--- START ---

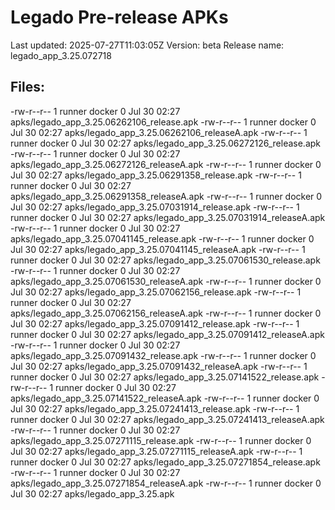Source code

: # Legado Pre-release APKs
Last updated: 2025-07-27T11:03:05Z
Version: beta
Release name: legado_app_3.25.072718
## Files:
-rw-r--r-- 1 runner docker 0 Jul 30 02:27 apks/legado_app_3.25.06262106_release.apk
-rw-r--r-- 1 runner docker 0 Jul 30 02:27 apks/legado_app_3.25.06262106_releaseA.apk
-rw-r--r-- 1 runner docker 0 Jul 30 02:27 apks/legado_app_3.25.06272126_release.apk
-rw-r--r-- 1 runner docker 0 Jul 30 02:27 apks/legado_app_3.25.06272126_releaseA.apk
-rw-r--r-- 1 runner docker 0 Jul 30 02:27 apks/legado_app_3.25.06291358_release.apk
-rw-r--r-- 1 runner docker 0 Jul 30 02:27 apks/legado_app_3.25.06291358_releaseA.apk
-rw-r--r-- 1 runner docker 0 Jul 30 02:27 apks/legado_app_3.25.07031914_release.apk
-rw-r--r-- 1 runner docker 0 Jul 30 02:27 apks/legado_app_3.25.07031914_releaseA.apk
-rw-r--r-- 1 runner docker 0 Jul 30 02:27 apks/legado_app_3.25.07041145_release.apk
-rw-r--r-- 1 runner docker 0 Jul 30 02:27 apks/legado_app_3.25.07041145_releaseA.apk
-rw-r--r-- 1 runner docker 0 Jul 30 02:27 apks/legado_app_3.25.07061530_release.apk
-rw-r--r-- 1 runner docker 0 Jul 30 02:27 apks/legado_app_3.25.07061530_releaseA.apk
-rw-r--r-- 1 runner docker 0 Jul 30 02:27 apks/legado_app_3.25.07062156_release.apk
-rw-r--r-- 1 runner docker 0 Jul 30 02:27 apks/legado_app_3.25.07062156_releaseA.apk
-rw-r--r-- 1 runner docker 0 Jul 30 02:27 apks/legado_app_3.25.07091412_release.apk
-rw-r--r-- 1 runner docker 0 Jul 30 02:27 apks/legado_app_3.25.07091412_releaseA.apk
-rw-r--r-- 1 runner docker 0 Jul 30 02:27 apks/legado_app_3.25.07091432_release.apk
-rw-r--r-- 1 runner docker 0 Jul 30 02:27 apks/legado_app_3.25.07091432_releaseA.apk
-rw-r--r-- 1 runner docker 0 Jul 30 02:27 apks/legado_app_3.25.07141522_release.apk
-rw-r--r-- 1 runner docker 0 Jul 30 02:27 apks/legado_app_3.25.07141522_releaseA.apk
-rw-r--r-- 1 runner docker 0 Jul 30 02:27 apks/legado_app_3.25.07241413_release.apk
-rw-r--r-- 1 runner docker 0 Jul 30 02:27 apks/legado_app_3.25.07241413_releaseA.apk
-rw-r--r-- 1 runner docker 0 Jul 30 02:27 apks/legado_app_3.25.07271115_release.apk
-rw-r--r-- 1 runner docker 0 Jul 30 02:27 apks/legado_app_3.25.07271115_releaseA.apk
-rw-r--r-- 1 runner docker 0 Jul 30 02:27 apks/legado_app_3.25.07271854_release.apk
-rw-r--r-- 1 runner docker 0 Jul 30 02:27 apks/legado_app_3.25.07271854_releaseA.apk
-rw-r--r-- 1 runner docker 0 Jul 30 02:27 apks/legado_app_3.25.apk
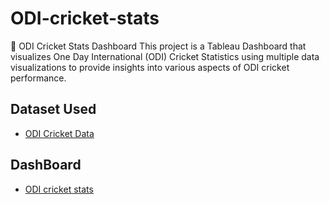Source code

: # ODI-cricket-stats
🏏 ODI Cricket Stats Dashboard
This project is a Tableau Dashboard that visualizes One Day International (ODI) Cricket Statistics using multiple data visualizations to provide insights into various aspects of ODI cricket performance.
## Dataset Used
- <a href="https://github.com/vigneshmullangi/odi-cricket-stats/blob/main/batter_player_stats.csv">ODI Cricket Data</a>
## DashBoard 
- <a href="https://github.com/vigneshmullangi/odi-cricket-stats/blob/main/Dashboard%201.png">ODI cricket stats</a>
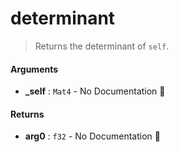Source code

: # determinant

>  Returns the determinant of `self`.

#### Arguments

- **\_self** : `Mat4` \- No Documentation 🚧

#### Returns

- **arg0** : `f32` \- No Documentation 🚧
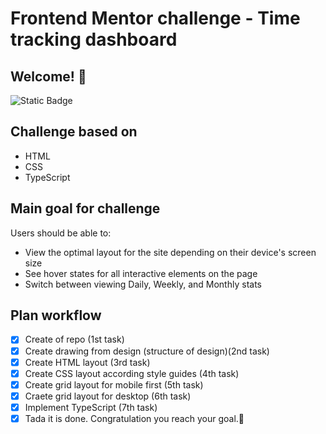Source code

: # Frontend Mentor challenge - Time tracking dashboard

## Welcome! 👋

![Static Badge](https://img.shields.io/badge/https%3A%2F%2Fimg.shields.io%2Fbadge%2FDifficulty-junior-%2391bd28?style=for-the-badge&logo=Frontend%20mentor&logoColor=white&label=Difficulty&labelColor=%23555555&color=%2391bd28)

## Challenge based on

- HTML
- CSS
- TypeScript

## Main goal for challenge

Users should be able to:

- View the optimal layout for the site depending on their device's screen size
- See hover states for all interactive elements on the page
- Switch between viewing Daily, Weekly, and Monthly stats

## Plan workflow

- [x] Create of repo (1st task)
- [x] Create drawing from design (structure of design)(2nd task)
- [x] Create HTML layout (3rd task)
- [x] Create CSS layout according style guides (4th task)
- [x] Create grid layout for mobile first (5th task)
- [x] Craete grid layout for desktop (6th task)
- [x] Implement TypeScript (7th task)
- [x] Tada it is done. Congratulation you reach your goal.🎉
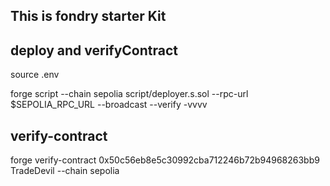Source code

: ## This is fondry starter Kit

## deploy and verifyContract

source .env

forge script --chain sepolia script/deployer.s.sol --rpc-url $SEPOLIA_RPC_URL --broadcast --verify -vvvv

## verify-contract
forge verify-contract 0x50c56eb8e5c30992cba712246b72b94968263bb9 TradeDevil --chain sepolia

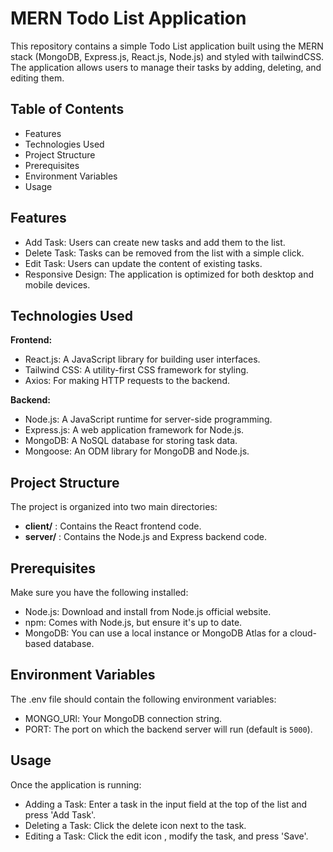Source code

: # MERN Todo List Application

This repository contains a simple Todo List application built using the MERN stack (MongoDB, Express.js, React.js, Node.js) and styled with tailwindCSS. The application allows users to manage their tasks by adding, deleting, and editing them.

## Table of Contents
- Features
- Technologies Used 
- Project Structure
- Prerequisites
- Environment Variables
- Usage

## Features
- Add Task: Users can create new tasks and add them to the list.
- Delete Task: Tasks can be removed from the list with a simple click.
- Edit Task: Users can update the content of existing tasks.
- Responsive Design: The application is optimized for both desktop and mobile devices.

## Technologies Used
**Frontend:**
- React.js: A JavaScript library for building user interfaces.
- Tailwind CSS: A utility-first CSS framework for styling.
- Axios: For making HTTP requests to the backend.



**Backend:**
- Node.js: A JavaScript runtime for server-side programming.
- Express.js: A web application framework for Node.js.
- MongoDB: A NoSQL database for storing task data.
- Mongoose: An ODM library for MongoDB and Node.js.

## Project Structure
The project is organized into two main directories:

- **client/** : Contains the React frontend code.
- **server/** : Contains the Node.js and Express backend code.

## Prerequisites
Make sure you have the following installed:

- Node.js: Download and install from Node.js official website.
- npm: Comes with Node.js, but ensure it's up to date.
- MongoDB: You can use a local instance or MongoDB Atlas for a cloud-based database.

## Environment Variables
The .env file should contain the following environment variables:

- MONGO_URl: Your MongoDB connection string.
- PORT: The port on which the backend server will run (default is ` 5000 `).

## Usage
Once the application is running:

- Adding a Task: Enter a task in the input field at the top of the list and press 'Add Task'.
- Deleting a Task: Click the delete icon next to the task.
- Editing a Task: Click the edit icon , modify the task, and press 'Save'.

--- END ---

_EXERCISE REQUIREMENTS:_ The expected output is the lines above from the one containing "forge verify-contract 0x50c56eb8e5c30992cba712246b72b94968263bb9" to the one containing "- Node.js: Download", both ends included, reproduced exactly with every picture left out.

_RESULT OF THIS TASK:_
forge verify-contract 0x50c56eb8e5c30992cba712246b72b94968263bb9 TradeDevil --chain sepolia

Source code

: # MERN Todo List Application

This repository contains a simple Todo List application built using the MERN stack (MongoDB, Express.js, React.js, Node.js) and styled with tailwindCSS. The application allows users to manage their tasks by adding, deleting, and editing them.

## Table of Contents
- Features
- Technologies Used 
- Project Structure
- Prerequisites
- Environment Variables
- Usage

## Features
- Add Task: Users can create new tasks and add them to the list.
- Delete Task: Tasks can be removed from the list with a simple click.
- Edit Task: Users can update the content of existing tasks.
- Responsive Design: The application is optimized for both desktop and mobile devices.

## Technologies Used
**Frontend:**
- React.js: A JavaScript library for building user interfaces.
- Tailwind CSS: A utility-first CSS framework for styling.
- Axios: For making HTTP requests to the backend.



**Backend:**
- Node.js: A JavaScript runtime for server-side programming.
- Express.js: A web application framework for Node.js.
- MongoDB: A NoSQL database for storing task data.
- Mongoose: An ODM library for MongoDB and Node.js.

## Project Structure
The project is organized into two main directories:

- **client/** : Contains the React frontend code.
- **server/** : Contains the Node.js and Express backend code.

## Prerequisites
Make sure you have the following installed:

- Node.js: Download and install from Node.js official website.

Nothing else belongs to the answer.